Asked by a reporter during the news conference last Thursday why the federal government was increasing the funding for the network ten-fold, Blair said the decision stemmed from conversations being had with northern partners, the Canadian Armed Forces, and with Canadians more broadly.
In an interview with Cabin Radio, Blair also characterized the money as a "substantially increased investment."
Blair did not say during the news conference — though a department spokesperson later did via email to CBC News — that the government had changed accounting methods it was using to talk about the hubs, but the $2.67 billion itself had always been budgeted.
Laurent de Casanove, a spokesperson for Blair, said the $2.67 billion figure "more accurately captures the broader financial commitment being made to strengthen Arctic infrastructure and operations."
Asked why the minister characterized the money as a new investment into defence, de Casanove said Blair had been "emphasizing the scale of investment being made in the North and the Arctic."
The nitty gritty
The accounting method changed from an accrual budget to a cash-basis budget.

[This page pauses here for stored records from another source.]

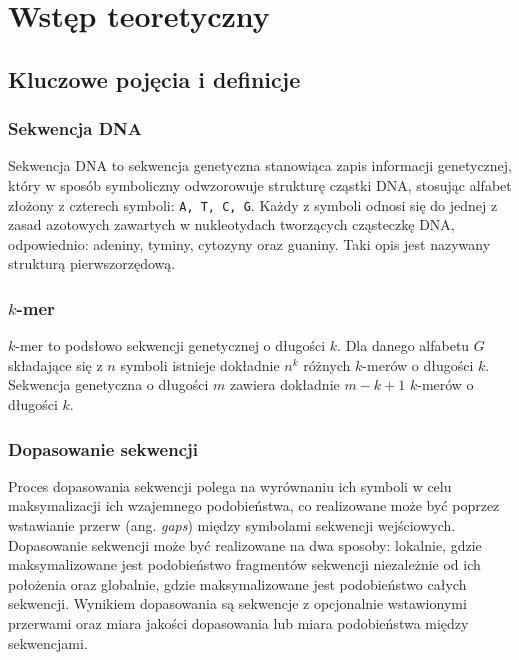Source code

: \cleardoublepage
\section{Wstęp teoretyczny}

    \subsection{Kluczowe pojęcia i definicje}

        \subsubsection{Sekwencja DNA}

        Sekwencja DNA to sekwencja genetyczna stanowiąca zapis informacji genetycznej, który w sposób symboliczny odwzorowuje strukturę cząstki DNA, stosując alfabet złożony z czterech symboli: \texttt{A, T, C, G}. Każdy z symboli odnosi się do jednej z zasad azotowych zawartych w nukleotydach tworzących cząsteczkę DNA, odpowiednio: adeniny, tyminy, cytozyny oraz guaniny.
        Taki opis jest nazywany strukturą pierwszorzędową.

        \subsubsection{$k$-mer}

            $k$-mer to podsłowo sekwencji genetycznej o długości $k$. Dla danego alfabetu $G$ składające się z $n$ symboli istnieje dokładnie $n^k$ różnych $k$-merów o długości $k$. Sekwencja genetyczna o długości $m$ zawiera dokładnie $m - k + 1$ $k$-merów o długości $k$.


        \subsubsection{Dopasowanie sekwencji}

            Proces dopasowania sekwencji polega na wyrównaniu ich symboli w celu maksymalizacji ich wzajemnego podobieństwa, co realizowane może być poprzez wstawianie przerw (ang. \textit{gaps}) między symbolami sekwencji wejściowych. Dopasowanie sekwencji może być realizowane na dwa sposoby: lokalnie, gdzie maksymalizowane jest podobieństwo fragmentów sekwencji niezależnie od ich położenia oraz globalnie, gdzie maksymalizowane jest podobieństwo całych sekwencji. Wynikiem dopasowania są sekwencje z opcjonalnie wstawionymi przerwami oraz miara jakości dopasowania lub miara podobieństwa między sekwencjami.

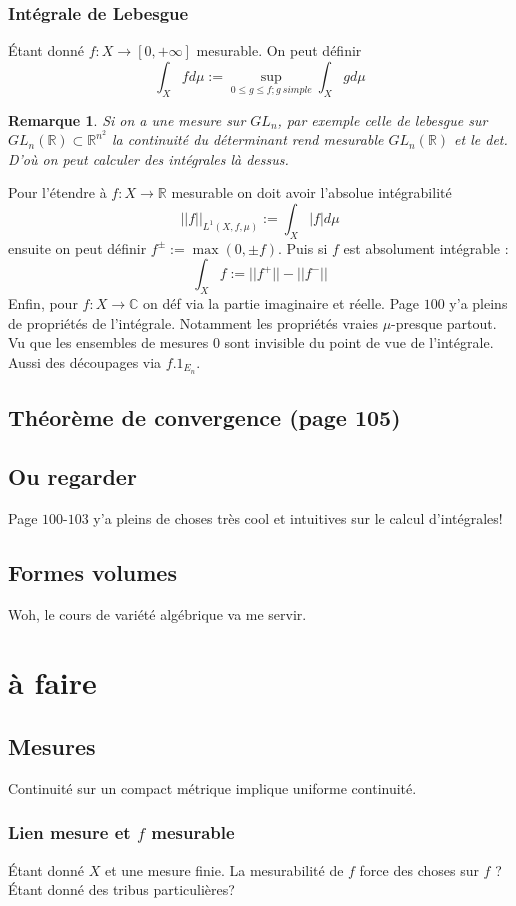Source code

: \documentclass[a4paper,12pt]{book}
\newcommand{\R}{\mathbb{R}}
\newcommand{\C}{\mathbb{C}}
\theoremstyle{plain}
\newtheorem{rem}{Remarque}
\theoremstyle{definition}
\theoremstyle{remark}
\begin{document}
\subsection{Intégrale de Lebesgue}
Étant donné $f\colon X\to [0,+\infty]$ mesurable.
On peut définir
\[\int_X fd\mu:=\sup_{0\leq g\leq f;g~simple}\int_X gd\mu\]
\begin{rem}
  Si on a une mesure sur $GL_n$, par exemple celle de lebesgue
  sur $GL_n(\R)\subset \R^{n^2}$ la continuité du déterminant
  rend mesurable $GL_n(\R)$ et le det. D'où on peut calculer
  des intégrales là dessus. 
\end{rem}
Pour l'étendre à $f\colon X\to \R$ mesurable on doit avoir 
l'absolue intégrabilité
\[||f||_{L^1(X,f,\mu)}:=\int_X |f|d\mu\]
ensuite on peut définir $f^\pm:=\max(0,\pm f)$. 
Puis si $f$ est absolument intégrable :
\[\int_X f:=||f^+||-||f^-||\]
Enfin, pour $f\colon X\to \C$ on déf via la partie imaginaire
et réelle. Page $100$ y'a pleins de propriétés de l'intégrale.
Notamment les
propriétés vraies $\mu$-presque partout. Vu que les ensembles
de mesures $0$ sont invisible du point de vue de l'intégrale.
Aussi des découpages via $f.1_{E_n}$. 

\section{Théorème de convergence (page 105)}

\section{Ou regarder}
Page $100$-$103$ y'a pleins de choses très cool et intuitives
sur le calcul d'intégrales!

\section{Formes volumes}
Woh, le cours de variété algébrique va me servir.

\chapter{à faire}

\section{Mesures}
Continuité sur un compact métrique implique uniforme continuité.
\subsection{Lien mesure et $f$ mesurable}
Étant donné $X$ et une mesure finie. La mesurabilité de $f$
force des choses sur $f$ ? Étant donné des tribus particulières?

\end{document}
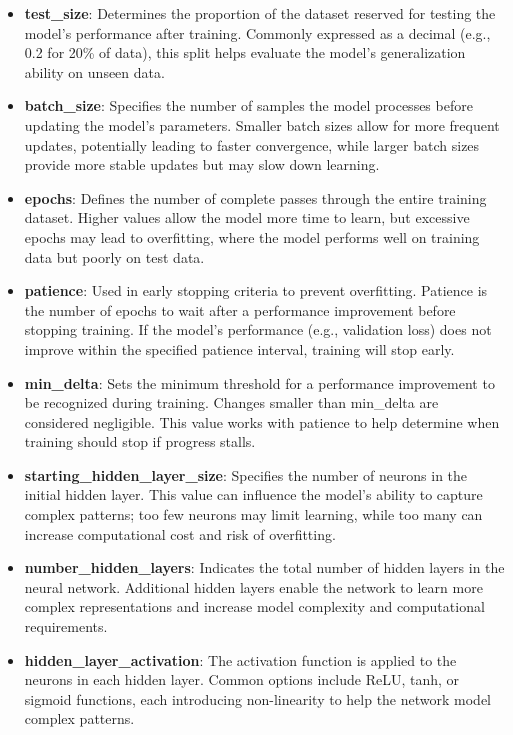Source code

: \documentclass[conference]{IEEEtran}
\begin{document}
\begin{itemize}
    \item \textbf{test\_size}: Determines the proportion of the dataset reserved for testing the model's performance after training. Commonly expressed as a decimal (e.g., 0.2 for 20\% of data), this split helps evaluate the model's generalization ability on unseen data.
    \item \textbf{batch\_size}: Specifies the number of samples the model processes before updating the model's parameters. Smaller batch sizes allow for more frequent updates, potentially leading to faster convergence, while larger batch sizes provide more stable updates but may slow down learning.
    \item \textbf{epochs}: Defines the number of complete passes through the entire training dataset. Higher values allow the model more time to learn, but excessive epochs may lead to overfitting, where the model performs well on training data but poorly on test data.
    \item \textbf{patience}: Used in early stopping criteria to prevent overfitting. Patience is the number of epochs to wait after a performance improvement before stopping training. If the model's performance (e.g., validation loss) does not improve within the specified patience interval, training will stop early.
    \item \textbf{min\_delta}: Sets the minimum threshold for a performance improvement to be recognized during training. Changes smaller than min\_delta are considered negligible. This value works with patience to help determine when training should stop if progress stalls.
    \item \textbf{starting\_hidden\_layer\_size}: Specifies the number of neurons in the initial hidden layer. This value can influence the model's ability to capture complex patterns; too few neurons may limit learning, while too many can increase computational cost and risk of overfitting.
    \item \textbf{number\_hidden\_layers}: Indicates the total number of hidden layers in the neural network. Additional hidden layers enable the network to learn more complex representations and increase model complexity and computational requirements.
    \item \textbf{hidden\_layer\_activation}: The activation function is applied to the neurons in each hidden layer. Common options include ReLU, tanh, or sigmoid functions, each introducing non-linearity to help the network model complex patterns.

\end{itemize}
\end{document}
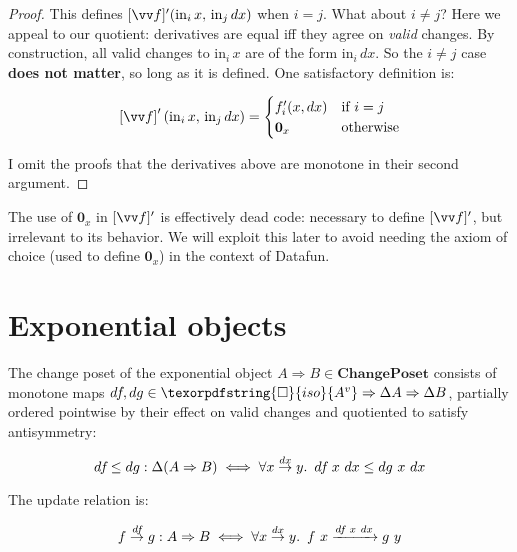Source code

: \documentclass{rntz}
\newcommand\cat\textbf
\newcommand\strong\textbf
\newcommand\CP{\cat{ChangePoset}}
\newcommand\D\Delta
\newcommand\injc{\mathrm{in}}
\newcommand\inj[1]{\injc_{#1}\,}
\newcommand\zero{\ensuremath{\mathbold{0}}}
\newcommand\iso{\texorpdfstring{\ensuremath{\square}}{iso}}
\newcommand\isof[1]{\iso {#1}}
\newcommand\vals[1]{#1^v} %
\newcommand\chgs[1]{\D{#1}}
\newcommand\deriv[1]{#1'}
\newcommand\krof[1]{[{#1}]}
\newcommand\Krof[1]{\left[{#1}\right]}
\newcommand\bindsp{~\,}
\newcommand\fa[1]{\forall #1.\bindsp}
\newcommand\validarrow\to
\newcommand\vld[3]{{#2 \mathrel{\overset{#1}{\validarrow}} #3}}
\newcommand\longvld[3]{{#2 \xrightarrow{#1} #3}}
\begin{document}
\begin{proof}
  This defines $\deriv{\krof{\vv f}}(\inj i x,\, \inj j dx)$ when $i = j$. What
  about $i \ne j$? Here we appeal to our quotient: derivatives are equal iff
  they agree on \emph{valid} changes. By construction, all valid changes to
  $\inj i x$ are of the form $\inj i dx$. So the $i \ne j$ case \strong{does not
    matter}, so long as it is defined. One satisfactory definition is:

  \begin{equation*}
    \deriv{\Krof{\vv f}}(\inj i x,\, \inj j dx) = 
    \begin{cases}
      \deriv f_i(x,dx) & \text{if}~ i=j\\
      \zero_x & \text{otherwise}
    \end{cases}
  \end{equation*}

  I omit the proofs that the derivatives above are monotone in their second
  argument.
\end{proof}

\noindent
The use of $\zero_x$ in $\deriv{\krof{\vv f}}$ is effectively dead code:
necessary to define $\deriv{\krof{\vv f}}$, but irrelevant to its behavior. We
will exploit this later to avoid needing the axiom of choice (used to define
$\zero_x$) in the context of Datafun.


\section{Exponential objects}

\newcommand\expO[2]{#1 \Rightarrow #2}
\newcommand\df{d\kern-.1em f\kern-.1em} %

The change poset of the exponential object $\expO A B \in \CP$ consists of
monotone maps $\df, dg \in \expO{\isof{\vals A}}{\expO{\chgs A}{\chgs B}}$,
partially ordered pointwise by their effect on valid changes and quotiented to
satisfy antisymmetry:

\begin{equation*}
  \df \le dg : \chgs{(\expO A B)}
  \iff \fa{\vld{dx} x y} \df ~x ~dx \le dg ~x ~dx 
\end{equation*}

\noindent
The update relation is:

\begin{equation}\label{eqn:function-update}
  \vld{\df} f g : \expO A B
  \iff \fa{\vld{dx} x y} \longvld{\df~x~dx}{f~x}{g~y}
\end{equation}
\end{document}
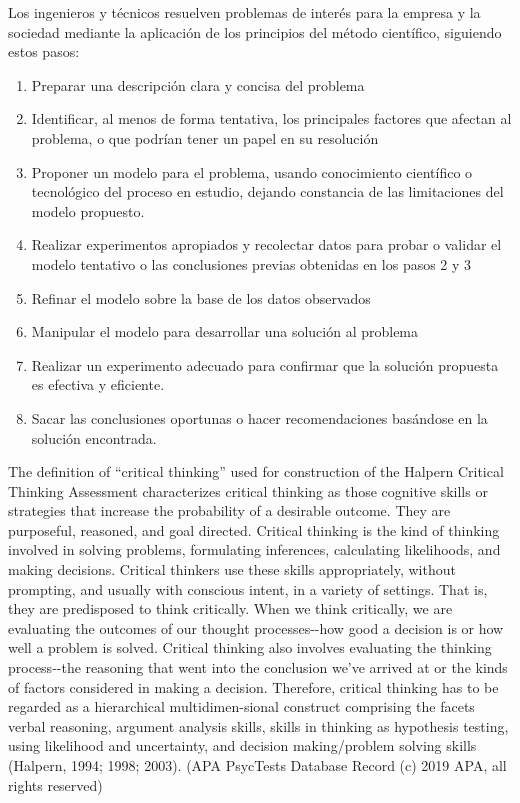 \documentclass[
  letterpaper,
  DIV=11,
  numbers=noendperiod,
  oneside]{scrreprt}
\providecommand{\tightlist}{%
  \setlength{\itemsep}{0pt}\setlength{\parskip}{0pt}}\usepackage{longtable,booktabs,array}
\begin{document}
Los ingenieros y técnicos resuelven problemas de interés para la empresa
y la sociedad mediante la aplicación de los principios del método
científico, siguiendo estos pasos:
{}

\begin{enumerate}
\def\labelenumi{\arabic{enumi}.}
\tightlist
\item
  Preparar una descripción clara y concisa del problema
\item
  Identificar, al menos de forma tentativa, los principales factores que
  afectan al problema, o que podrían tener un papel en su resolución
\item
  Proponer un modelo para el problema, usando conocimiento científico o
  tecnológico del proceso en estudio, dejando constancia de las
  limitaciones del modelo propuesto.
\item
  Realizar experimentos apropiados y recolectar datos para probar o
  validar el modelo tentativo o las conclusiones previas obtenidas en
  los pasos 2 y 3
\item
  Refinar el modelo sobre la base de los datos observados
\item
  Manipular el modelo para desarrollar una solución al problema
\item
  Realizar un experimento adecuado para confirmar que la solución
  propuesta es efectiva y eficiente.
\item
  Sacar las conclusiones oportunas o hacer recomendaciones basándose en
  la solución encontrada.
\end{enumerate}

The definition of ``critical thinking'' used for construction of the
Halpern Critical Thinking Assessment characterizes critical thinking as
those cognitive skills or strategies that increase the probability of a
desirable outcome. They are purposeful, reasoned, and goal directed.
Critical thinking is the kind of thinking involved in solving problems,
formulating inferences, calculating likelihoods, and making decisions.
Critical thinkers use these skills appropriately, without prompting, and
usually with conscious intent, in a variety of settings. That is, they
are predisposed to think critically. When we think critically, we are
evaluating the outcomes of our thought processes-\/-how good a decision
is or how well a problem is solved. Critical thinking also involves
evaluating the thinking process-\/-the reasoning that went into the
conclusion we've arrived at or the kinds of factors considered in making
a decision. Therefore, critical thinking has to be regarded as a
hierarchical multidimen-sional construct comprising the facets verbal
reasoning, argument analysis skills, skills in thinking as hypothesis
testing, using likelihood and uncertainty, and decision making/problem
solving skills (Halpern, 1994; 1998; 2003). (APA PsycTests Database
Record (c) 2019 APA, all rights reserved)
\end{document}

A cash-basis budget reflects money that is planned to be spent.
An accrual budget, on the other hand, reflects expenses and revenues as they actually happen — not when they are paid for — and shows depreciation of assets over time. It's the accounting system the federal government has used since 2003, according to the Library of Parliament.
Asked whether the money announced on Thursday was new or not, Kened Sadiku, a spokesperson for the Department of National Defence, pointed to a cash-basis budget that shows the federal government had planned already last year to spend $2.67 billion on the network over 20 years.
It's not the same type of budget the department used to announce the hubs a year ago. Sadiku said the $218 million figure the department used in 2024 is from an accrual budget. The numbers are different because infrastructure the government wants to build is expected to last longer — and therefore will experience wear and tear over a longer time period — than the 20-year time frame.